Stored data entries:
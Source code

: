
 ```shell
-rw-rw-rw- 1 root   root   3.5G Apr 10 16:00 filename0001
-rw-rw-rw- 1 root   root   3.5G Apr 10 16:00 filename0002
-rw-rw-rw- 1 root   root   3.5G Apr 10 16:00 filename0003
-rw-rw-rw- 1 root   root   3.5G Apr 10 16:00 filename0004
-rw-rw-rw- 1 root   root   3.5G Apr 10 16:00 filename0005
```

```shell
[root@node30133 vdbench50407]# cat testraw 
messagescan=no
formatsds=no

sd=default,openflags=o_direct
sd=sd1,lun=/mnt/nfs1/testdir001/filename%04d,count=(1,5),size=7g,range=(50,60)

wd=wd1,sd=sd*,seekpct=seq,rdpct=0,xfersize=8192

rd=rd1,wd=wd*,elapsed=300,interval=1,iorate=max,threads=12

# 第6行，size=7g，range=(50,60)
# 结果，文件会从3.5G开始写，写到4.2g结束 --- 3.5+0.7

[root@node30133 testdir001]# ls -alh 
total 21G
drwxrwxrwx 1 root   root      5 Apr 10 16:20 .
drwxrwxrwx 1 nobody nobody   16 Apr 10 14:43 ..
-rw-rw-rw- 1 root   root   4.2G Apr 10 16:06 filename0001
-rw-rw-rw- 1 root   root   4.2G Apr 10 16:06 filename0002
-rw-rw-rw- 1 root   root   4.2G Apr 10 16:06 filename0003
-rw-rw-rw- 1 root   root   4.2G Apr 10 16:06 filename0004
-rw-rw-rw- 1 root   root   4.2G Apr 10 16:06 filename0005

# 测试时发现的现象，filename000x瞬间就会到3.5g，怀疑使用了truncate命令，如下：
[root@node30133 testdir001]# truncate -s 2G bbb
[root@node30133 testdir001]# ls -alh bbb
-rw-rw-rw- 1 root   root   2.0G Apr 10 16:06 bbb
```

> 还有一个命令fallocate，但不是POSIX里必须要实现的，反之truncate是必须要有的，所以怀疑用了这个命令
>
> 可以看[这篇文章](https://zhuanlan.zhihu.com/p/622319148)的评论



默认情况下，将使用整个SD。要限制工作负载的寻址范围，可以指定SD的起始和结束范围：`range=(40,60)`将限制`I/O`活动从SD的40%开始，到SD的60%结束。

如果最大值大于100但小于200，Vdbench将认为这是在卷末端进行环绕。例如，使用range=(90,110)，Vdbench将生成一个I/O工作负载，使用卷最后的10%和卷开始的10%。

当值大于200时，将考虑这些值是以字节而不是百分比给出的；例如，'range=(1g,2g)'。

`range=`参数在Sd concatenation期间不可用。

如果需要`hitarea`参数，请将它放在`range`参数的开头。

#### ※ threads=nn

Problem: Find "如果最大值大于100但小于2" in the records. Copy its line and every line after it, exactly, through the last one.

Task answer:
如果最大值大于100但小于200，Vdbench将认为这是在卷末端进行环绕。例如，使用range=(90,110)，Vdbench将生成一个I/O工作负载，使用卷最后的10%和卷开始的10%。

当值大于200时，将考虑这些值是以字节而不是百分比给出的；例如，'range=(1g,2g)'。

`range=`参数在Sd concatenation期间不可用。

如果需要`hitarea`参数，请将它放在`range`参数的开头。

#### ※ threads=nn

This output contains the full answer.